L’Europe, l’Occident, les Blancs s’identifient encore trop souvent à un discours universel : « Enfermés dans la pureté blanc de lys de leur imagination universaliste, ni contextualisée ni personnifiée, ils croyaient en fait ne pas avoir de couleur », ainsi définit la philosophe italienne et féministe Rosi Braidotti la position du discours blanc. Le blanc étant la norme, le blanc est invisible, naturel et inévitable, il coule de source, il est universel. Toutes les autres situations – toutes les autres couleurs – étaient et sont encore souvent localisées dans le temps et l’espace et qualifiées e « primitives », « arriérées » et « inférieures » par rapport à la culture blanche occidentale universelle. Le nazisme avec son culte de la race aryenne supérieure, son expansionnisme militaire et sa politique d’extermination des peuples dits inférieurs, est une conséquence directe du racisme pseudo-scientifique. La ségrégation raciale et l’interdit sur le « métissage » en étaient les corollaires logiques.

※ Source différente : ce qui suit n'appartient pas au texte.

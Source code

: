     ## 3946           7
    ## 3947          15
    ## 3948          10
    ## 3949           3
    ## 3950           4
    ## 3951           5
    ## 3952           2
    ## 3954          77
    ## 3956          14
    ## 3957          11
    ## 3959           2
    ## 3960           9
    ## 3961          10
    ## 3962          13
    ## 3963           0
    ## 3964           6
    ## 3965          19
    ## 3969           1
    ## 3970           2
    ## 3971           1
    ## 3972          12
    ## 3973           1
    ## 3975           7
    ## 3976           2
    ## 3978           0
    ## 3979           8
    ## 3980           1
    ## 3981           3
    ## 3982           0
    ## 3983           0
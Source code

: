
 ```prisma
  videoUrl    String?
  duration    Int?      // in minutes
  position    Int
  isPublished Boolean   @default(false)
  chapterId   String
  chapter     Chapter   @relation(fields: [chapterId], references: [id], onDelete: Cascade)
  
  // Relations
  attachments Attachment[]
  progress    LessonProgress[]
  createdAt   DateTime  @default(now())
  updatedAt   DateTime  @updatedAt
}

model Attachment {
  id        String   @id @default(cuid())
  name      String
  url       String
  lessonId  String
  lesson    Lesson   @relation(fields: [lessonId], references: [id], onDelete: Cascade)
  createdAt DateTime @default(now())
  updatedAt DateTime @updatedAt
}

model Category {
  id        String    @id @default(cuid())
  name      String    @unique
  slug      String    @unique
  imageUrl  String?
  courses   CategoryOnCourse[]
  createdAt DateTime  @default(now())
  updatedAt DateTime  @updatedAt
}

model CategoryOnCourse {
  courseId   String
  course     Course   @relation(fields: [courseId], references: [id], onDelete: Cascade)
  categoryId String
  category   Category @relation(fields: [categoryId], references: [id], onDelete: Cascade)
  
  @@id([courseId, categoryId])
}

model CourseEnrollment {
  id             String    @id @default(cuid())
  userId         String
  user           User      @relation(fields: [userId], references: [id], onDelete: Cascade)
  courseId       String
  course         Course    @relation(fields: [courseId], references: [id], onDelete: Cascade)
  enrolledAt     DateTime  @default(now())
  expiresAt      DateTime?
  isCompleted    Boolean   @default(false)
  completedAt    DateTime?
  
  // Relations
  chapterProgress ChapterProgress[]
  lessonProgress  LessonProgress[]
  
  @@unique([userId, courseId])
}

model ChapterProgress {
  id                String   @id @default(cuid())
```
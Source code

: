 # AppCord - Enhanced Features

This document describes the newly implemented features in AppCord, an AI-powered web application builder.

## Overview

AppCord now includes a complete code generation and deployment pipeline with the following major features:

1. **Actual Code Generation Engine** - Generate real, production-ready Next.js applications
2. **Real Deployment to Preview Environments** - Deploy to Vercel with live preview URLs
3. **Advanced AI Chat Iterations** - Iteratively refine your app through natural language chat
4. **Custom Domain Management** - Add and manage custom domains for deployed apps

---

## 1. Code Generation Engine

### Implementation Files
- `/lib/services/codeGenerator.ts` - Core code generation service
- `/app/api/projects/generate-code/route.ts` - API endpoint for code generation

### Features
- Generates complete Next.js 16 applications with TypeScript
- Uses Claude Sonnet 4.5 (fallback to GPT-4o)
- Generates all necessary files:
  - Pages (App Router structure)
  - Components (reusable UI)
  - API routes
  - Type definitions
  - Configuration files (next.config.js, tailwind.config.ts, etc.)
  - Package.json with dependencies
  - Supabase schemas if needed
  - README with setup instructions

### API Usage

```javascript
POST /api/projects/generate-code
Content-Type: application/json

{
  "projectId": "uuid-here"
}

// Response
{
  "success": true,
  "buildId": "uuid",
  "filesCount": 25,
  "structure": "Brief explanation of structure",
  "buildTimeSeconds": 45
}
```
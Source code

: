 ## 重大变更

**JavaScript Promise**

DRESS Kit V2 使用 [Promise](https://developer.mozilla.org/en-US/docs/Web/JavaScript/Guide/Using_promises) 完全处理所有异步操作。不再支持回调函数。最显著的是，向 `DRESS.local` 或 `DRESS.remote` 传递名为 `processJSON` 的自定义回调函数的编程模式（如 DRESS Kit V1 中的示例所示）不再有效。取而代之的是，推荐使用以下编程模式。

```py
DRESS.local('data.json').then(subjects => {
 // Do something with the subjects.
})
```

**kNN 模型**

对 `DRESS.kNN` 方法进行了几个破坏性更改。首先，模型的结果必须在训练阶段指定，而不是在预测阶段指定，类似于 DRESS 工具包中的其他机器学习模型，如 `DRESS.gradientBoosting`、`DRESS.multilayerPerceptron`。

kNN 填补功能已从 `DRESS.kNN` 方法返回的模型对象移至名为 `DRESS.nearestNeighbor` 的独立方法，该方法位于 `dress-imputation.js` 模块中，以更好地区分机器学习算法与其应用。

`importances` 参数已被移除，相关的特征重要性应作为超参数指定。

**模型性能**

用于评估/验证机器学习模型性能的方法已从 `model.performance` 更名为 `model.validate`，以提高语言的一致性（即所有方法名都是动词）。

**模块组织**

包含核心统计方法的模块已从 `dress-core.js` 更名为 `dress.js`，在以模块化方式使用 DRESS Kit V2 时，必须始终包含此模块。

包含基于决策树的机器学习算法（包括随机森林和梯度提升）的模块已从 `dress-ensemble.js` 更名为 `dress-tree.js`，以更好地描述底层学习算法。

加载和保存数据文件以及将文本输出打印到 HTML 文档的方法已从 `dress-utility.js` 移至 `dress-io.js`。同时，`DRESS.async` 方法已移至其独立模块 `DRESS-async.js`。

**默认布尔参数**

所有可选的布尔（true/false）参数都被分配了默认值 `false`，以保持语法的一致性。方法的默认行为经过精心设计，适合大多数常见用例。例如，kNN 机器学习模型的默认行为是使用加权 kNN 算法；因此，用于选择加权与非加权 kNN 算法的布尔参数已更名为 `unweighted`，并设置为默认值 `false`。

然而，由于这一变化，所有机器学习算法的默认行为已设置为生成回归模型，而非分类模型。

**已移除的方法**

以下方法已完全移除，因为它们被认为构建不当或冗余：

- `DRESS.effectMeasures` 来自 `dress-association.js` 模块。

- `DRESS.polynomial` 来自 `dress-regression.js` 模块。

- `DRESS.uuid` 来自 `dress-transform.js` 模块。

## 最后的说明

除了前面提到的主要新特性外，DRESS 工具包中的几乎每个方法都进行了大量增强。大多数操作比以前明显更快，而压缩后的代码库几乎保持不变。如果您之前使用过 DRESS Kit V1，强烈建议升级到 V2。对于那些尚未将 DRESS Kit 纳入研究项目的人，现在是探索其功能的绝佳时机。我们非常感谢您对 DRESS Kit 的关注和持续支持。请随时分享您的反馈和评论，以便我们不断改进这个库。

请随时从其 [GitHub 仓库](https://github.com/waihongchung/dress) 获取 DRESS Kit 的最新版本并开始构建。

L’apartheid en Afrique du Sud

Après la Seconde Guerre mondiale, on constate encore des formes institutionnalisées de racisme, comme en Afrique du Sud ou dans le sud des États-Unis. La ségrégation raciale en Afrique du Sud a commencé pendant la période coloniale néerlandaise et a continué sous la domination britannique. La politique d’apartheid est légalisée en 1948. Le but de l’apartheid était de sauvegarder la domination blanche : diviser la population locale n’étant qu’un moyen pour ce faire. La population de l’Afrique du Sud était divisée en quatre groupes principaux – blancs, noirs, indiens, métis – et chacun d’eux avait sa propre zone résidentielle. La majorité noire n’avait pas de droit de vote. Les lois ségrégationnistes interdisaient aussi les relations sexuelles entre des personnes de race différence et à plus forte raison, le mariage interracial, ceci afin de sauvegarder la pureté de la race. Il y avait aussi des lois qui régissaient la ségrégation raciale des transports, des entrées d’immeubles, des lieux publics, des plages… Les Noirs devaient donc aller nager à des endroits désignés, et entrer dans une banque ou un magasin par l’arrière. Il était aussi interdit à un homme blanc de ramener une femme noire seule chez elle. La politique d’apartheid a été officiellement abrogée en 1990, après la libération de Nelson Mandela, qui devient en 1994 le premier président noir de l’Afrique du Sud. Bien que l’apartheid soit officiellement terminé, il existe encore bien des formes de discrimination et d’exclusion. Ainsi, le pourcentage de mariages mixtes est très bas en Afrique du Sud et l’acceptation sociale n’est pas comparable à celle de l’Europe.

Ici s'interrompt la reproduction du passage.